§ **Records supplied**
########################################
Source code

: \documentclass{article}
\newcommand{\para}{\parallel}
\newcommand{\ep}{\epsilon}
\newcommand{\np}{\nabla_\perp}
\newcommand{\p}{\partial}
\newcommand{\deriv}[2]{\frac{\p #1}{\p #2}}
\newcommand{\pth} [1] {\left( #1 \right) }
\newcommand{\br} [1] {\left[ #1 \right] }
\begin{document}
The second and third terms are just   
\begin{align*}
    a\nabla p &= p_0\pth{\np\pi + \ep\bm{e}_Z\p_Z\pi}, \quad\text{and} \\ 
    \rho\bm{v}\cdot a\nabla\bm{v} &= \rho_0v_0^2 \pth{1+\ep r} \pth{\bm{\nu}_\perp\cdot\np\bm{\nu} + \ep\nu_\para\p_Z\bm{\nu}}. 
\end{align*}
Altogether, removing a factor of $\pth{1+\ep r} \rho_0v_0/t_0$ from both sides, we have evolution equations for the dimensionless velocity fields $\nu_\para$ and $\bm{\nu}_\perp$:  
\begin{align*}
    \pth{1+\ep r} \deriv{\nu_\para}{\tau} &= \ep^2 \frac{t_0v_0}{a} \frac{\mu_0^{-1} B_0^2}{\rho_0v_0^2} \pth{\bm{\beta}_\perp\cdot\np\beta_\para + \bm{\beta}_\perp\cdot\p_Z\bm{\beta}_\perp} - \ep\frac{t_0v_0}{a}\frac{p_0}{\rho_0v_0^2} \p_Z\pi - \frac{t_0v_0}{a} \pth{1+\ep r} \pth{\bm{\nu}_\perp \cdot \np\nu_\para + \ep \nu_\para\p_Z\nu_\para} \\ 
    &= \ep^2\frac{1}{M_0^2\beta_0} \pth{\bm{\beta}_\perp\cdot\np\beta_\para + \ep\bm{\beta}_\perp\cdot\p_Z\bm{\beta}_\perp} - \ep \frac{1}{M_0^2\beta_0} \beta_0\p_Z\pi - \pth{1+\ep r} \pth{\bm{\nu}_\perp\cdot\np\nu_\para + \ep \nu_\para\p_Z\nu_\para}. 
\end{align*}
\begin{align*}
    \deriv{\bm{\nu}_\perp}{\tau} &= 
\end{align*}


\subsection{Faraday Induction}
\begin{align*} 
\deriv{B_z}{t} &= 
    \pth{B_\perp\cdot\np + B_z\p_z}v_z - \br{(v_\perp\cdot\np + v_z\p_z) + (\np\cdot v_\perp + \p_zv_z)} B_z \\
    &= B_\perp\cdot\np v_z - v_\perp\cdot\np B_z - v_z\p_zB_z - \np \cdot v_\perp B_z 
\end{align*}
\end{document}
########################################
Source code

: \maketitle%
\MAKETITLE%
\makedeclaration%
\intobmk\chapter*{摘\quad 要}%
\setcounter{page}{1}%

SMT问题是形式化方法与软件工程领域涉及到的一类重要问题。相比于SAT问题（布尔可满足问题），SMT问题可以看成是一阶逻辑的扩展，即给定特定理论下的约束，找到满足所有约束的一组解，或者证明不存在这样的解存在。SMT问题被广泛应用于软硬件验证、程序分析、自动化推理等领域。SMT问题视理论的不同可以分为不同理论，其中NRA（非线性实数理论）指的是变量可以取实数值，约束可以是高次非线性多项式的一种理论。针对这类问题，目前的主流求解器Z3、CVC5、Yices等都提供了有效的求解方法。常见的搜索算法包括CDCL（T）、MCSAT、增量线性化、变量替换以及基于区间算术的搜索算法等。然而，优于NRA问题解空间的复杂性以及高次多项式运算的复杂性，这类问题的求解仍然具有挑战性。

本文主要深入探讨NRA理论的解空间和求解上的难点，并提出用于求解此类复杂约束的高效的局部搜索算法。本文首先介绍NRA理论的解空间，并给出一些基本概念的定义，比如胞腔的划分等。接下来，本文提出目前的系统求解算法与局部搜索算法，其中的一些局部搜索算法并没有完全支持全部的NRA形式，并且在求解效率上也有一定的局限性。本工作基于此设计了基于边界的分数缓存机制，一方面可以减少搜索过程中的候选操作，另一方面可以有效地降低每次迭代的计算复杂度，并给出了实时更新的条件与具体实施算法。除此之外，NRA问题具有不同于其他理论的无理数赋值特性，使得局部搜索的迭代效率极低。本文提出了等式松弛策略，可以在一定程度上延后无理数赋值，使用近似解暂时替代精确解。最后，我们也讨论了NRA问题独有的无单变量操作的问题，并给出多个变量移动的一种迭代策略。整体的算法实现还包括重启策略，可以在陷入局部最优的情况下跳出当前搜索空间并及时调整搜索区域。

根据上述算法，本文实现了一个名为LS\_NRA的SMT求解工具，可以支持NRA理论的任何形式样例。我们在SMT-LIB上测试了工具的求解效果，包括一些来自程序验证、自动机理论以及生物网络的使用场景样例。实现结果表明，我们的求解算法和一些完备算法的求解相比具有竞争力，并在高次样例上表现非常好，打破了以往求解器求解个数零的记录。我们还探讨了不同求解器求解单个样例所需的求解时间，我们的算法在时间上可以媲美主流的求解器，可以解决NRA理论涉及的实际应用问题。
########################################
§ **Problem**
Across the material above, how many lines include the word "right"? Respond with nothing but the number.

§ **Expected answer**
2